Elon Musk working on a rocket that will enable traveling to anywhere in the world in less than an hour
Elon Musk, the head and founder of SpaceX, announced he is currently working on a new rocketship. Code named “BFR”, it will be capable of traveling anywhere on Earth in under an hour.
The bold announcement, which caught everyone by surprise, suggests that Musk’s Space Exploration could fundamentally revolutionize air travel by greatly shortening flight time. In theory, a flight from Los Angeles to Shanghai, which usually lasts 14 hours, could be shortened to just 25 minutes.
“If we are going to places like Mars, why not use rockets for traveling here on Earth?” Musk said Friday at the 68th International Astronautical Congress on Friday in Adelaide, Australia.
Musk added that SpaceX, which has launched 13 rockets so far this year, aims to complete 30 missions for customers next year. The company’s vision is to use contracts for satellite operators to secure funds for the BFR. But Musk himself is also willing to use his own funds to help the project.
Red Dragon and Falcon 9
The BFR comes as a follow-up to the Red Dragon,an unmanned spacecraft which is expected to be launched to Mars this year.
Meanwhile, the Falcon 9, another SpaceX project under the spotlight, is living up to the hype, with numerous orders from NASA, satellite operators and US military. SpaceX is also cooperating with Hawthorne, a California – based company which plans to launch its own satellite network.
What makes Falcon 9 stand out from its competition is its ability to land back on Earth, which makes it reusable and thus lowers its operation costs and launch costs to just around $62 million.
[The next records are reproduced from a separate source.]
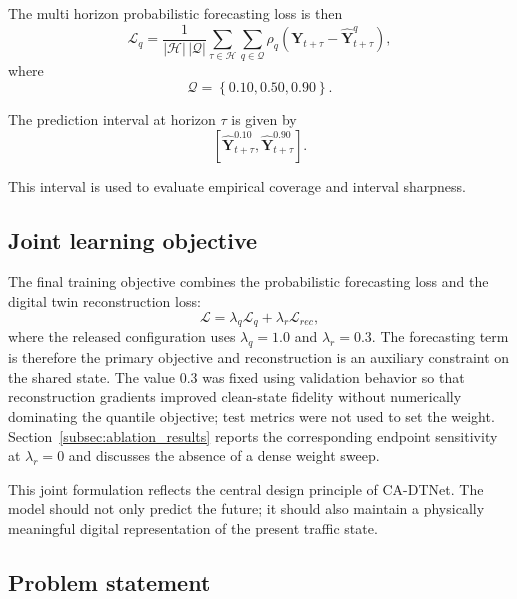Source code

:\documentclass[pdflatex,sn-mathphys-num]{sn-jnl}%
\theoremstyle{thmstyleone}%
\theoremstyle{thmstyletwo}%
\theoremstyle{thmstylethree}%
\begin{document}
The multi horizon probabilistic forecasting loss is then
\begin{equation}
    \mathcal{L}_{q}
    =
    \frac{1}{|\mathcal{H}|\,|\mathcal{Q}|}
    \sum_{\tau\in\mathcal{H}}
    \sum_{q\in\mathcal{Q}}
    \rho_{q}
    \left(
    \mathbf{Y}_{t+\tau}
    -
    \widehat{\mathbf{Y}}_{t+\tau}^{q}
    \right),
\end{equation}
where
\begin{equation}
    \mathcal{Q} = \left\{0.10, 0.50, 0.90\right\}.
\end{equation}

The prediction interval at horizon \(\tau\) is given by
\begin{equation}
    \left[
    \widehat{\mathbf{Y}}_{t+\tau}^{0.10},
    \widehat{\mathbf{Y}}_{t+\tau}^{0.90}
    \right].
\end{equation}

This interval is used to evaluate empirical coverage and interval sharpness.

\subsection{Joint learning objective}

The final training objective combines the probabilistic forecasting loss and the digital twin reconstruction loss:
\begin{equation}
    \mathcal{L}
    =
    \lambda_{q}\mathcal{L}_{q}
    +
    \lambda_{r}\mathcal{L}_{rec},
\end{equation}
where the released configuration uses \(\lambda_q=1.0\) and \(\lambda_r=0.3\). The forecasting term is therefore the primary objective and reconstruction is an auxiliary constraint on the shared state. The value 0.3 was fixed using validation behavior so that reconstruction gradients improved clean-state fidelity without numerically dominating the quantile objective; test metrics were not used to set the weight. Section~\ref{subsec:ablation_results} reports the corresponding endpoint sensitivity at \(\lambda_r=0\) and discusses the absence of a dense weight sweep.

This joint formulation reflects the central design principle of CA-DTNet. The model should not only predict the future; it should also maintain a physically meaningful digital representation of the present traffic state.

\subsection{Problem statement}
\end{document}
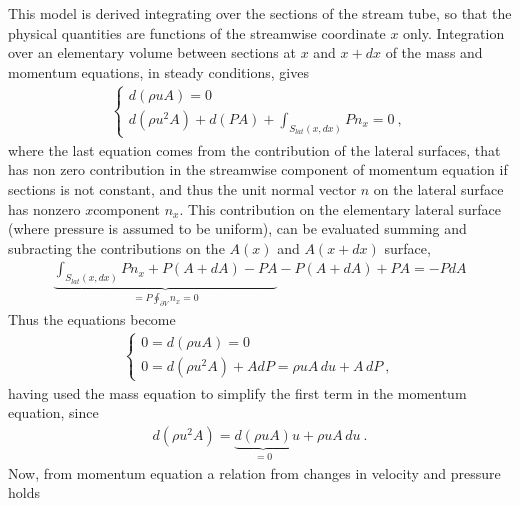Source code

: \documentclass[letterpaper,10pt,english]{jupyterBook}
\begin{document}
\sphinxAtStartPar
This model is derived integrating over the sections of the stream tube, so that the physical quantities are functions of the streamwise coordinate \(x\) only. Integration over an elementary volume between sections at \(x\) and \(x+dx\) of the mass and momentum equations, in steady conditions, gives
\begin{equation*}
\begin{split}\begin{cases}
  d (\rho u A) = 0 \\
  d (\rho u^2 A) + d (P A) + \displaystyle\int_{S_{lat}(x,dx)} P n_x = 0 \ ,
\end{cases}\end{split}
\end{equation*}
\sphinxAtStartPar
where the last equation comes from the contribution of the lateral surfaces, that has non zero contribution in the streamwise component of momentum equation if sections is not constant, and thus the unit normal vector \(\hat{n}\) on the lateral surface has non\sphinxhyphen{}zero \(x\)\sphinxhyphen{}component \(n_x\). This contribution on the elementary lateral surface (where pressure is assumed to be uniform), can be evaluated summing and subracting the contributions on the \(A(x)\) and \(A(x+dx)\) surface,
\begin{equation*}
\begin{split}\underbrace{\displaystyle\int_{S_{lat}(x,dx)} P n_x + P (A+dA) - P A}_{ = P \oint_{\partial V} n_x = 0 } - P(A+dA) + PA =  - P dA \end{split}
\end{equation*}
\sphinxAtStartPar
Thus the equations become
\begin{equation*}
\begin{split}\begin{cases}
  0 = d (\rho u A) = 0 \\
  0 = d (\rho u^2 A) + A dP = \rho u A \, du + A \, dP \ ,
\end{cases}\end{split}
\end{equation*}
\sphinxAtStartPar
having used the mass equation to simplify the first term in the momentum equation, since
\begin{equation*}
\begin{split}d(\rho u^2 A) = \underbrace{d(\rho u A)}_{=0} u + \rho u A \, du \ .\end{split}
\end{equation*}
\sphinxAtStartPar
Now, from momentum equation a relation from changes in velocity and pressure holds
\end{document}
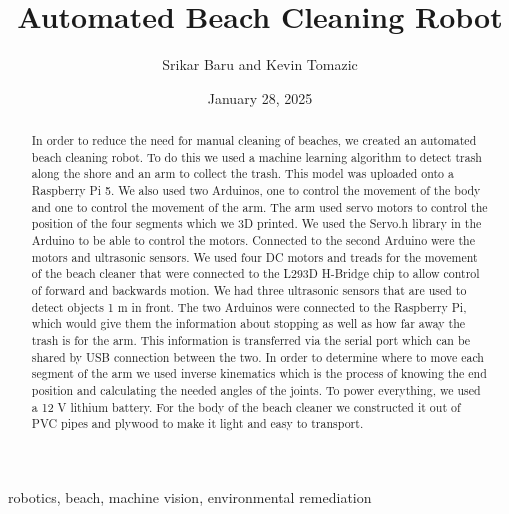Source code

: \documentclass[12pt,conference,onecolumn]{IEEEtran}
\title{Automated Beach Cleaning Robot}
\author{Srikar Baru and Kevin Tomazic}
\date{January 28, 2025}
\begin{document}
\maketitle 

\begin{abstract}
In order to reduce the need for manual cleaning of beaches, we created an automated beach cleaning robot. To do this we used a machine learning algorithm to detect trash along the shore and an arm to collect the trash. This model was uploaded onto a Raspberry Pi 5. We also used two Arduinos, one to control the movement of the body and one to control the movement of the arm. The arm used servo motors to control the position of the four segments which we 3D printed. We used the Servo.h library in the Arduino to be able to control the motors. Connected to the second Arduino were the motors and ultrasonic sensors. We used four DC motors and treads for the movement of the beach cleaner that were connected to the L293D H-Bridge chip to allow control of forward and backwards motion. We had three ultrasonic sensors that are used to detect objects 1 m in front. The two Arduinos were connected to the Raspberry Pi, which would give them the information about stopping as well as how far away the trash is for the arm. This information is transferred via the serial port which can be shared by USB connection between the two. In order to determine where to move each segment of the arm we used inverse kinematics which is the process of knowing the end position and calculating the needed angles of the joints. To power everything, we used a 12 V lithium battery. For the body of the beach cleaner we constructed it out of PVC pipes and plywood to make it light and easy to transport.
\end{abstract}

\begin{IEEEkeywords}
robotics, beach, machine vision, environmental remediation
\end{IEEEkeywords}
\end{document}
Furthermore, SpaceX acutally gives discounts to those who place multiple orders, thus securing acquiring long-term clients, but also making space exploration and travel more affordable and practical.
On the other hand, SpaceX is also working on the Falcon Heavy, a far more powerful rocket capable of heavy payloads and sending paying space tourists on a flight around the moon.
Mars is next
As space travel advances, manned missions to Mars are slowly making their way out of science fiction and into reality. The exploration of the Red planet got an enormous boost in August 2012, when NASA’s Curiosity Rover landed on the red planet. The robotic vehicle transmits breathtaking, high-resolution photographs of the dune-and butte-filled landscape to the delight of scientists and Curiosity’s 3.8 million Twitter followers.
Still, there are many challenges that need to be resolved before mankind could establish its first sustainable base on the Red planet.
First, there’s the problem of getting there, as even the fastest rockets would take several months to reach it. Furthermore, if space explorers survive the 155 million-mile journey and subsequent first-ever manned landing, they would need to get to work immediately to create a habitable atmosphere and produce enough fuel needed to propel the rocket ship homeward.
But Musk remains optimistic about it and believes other investors will join in and help space exploration projects.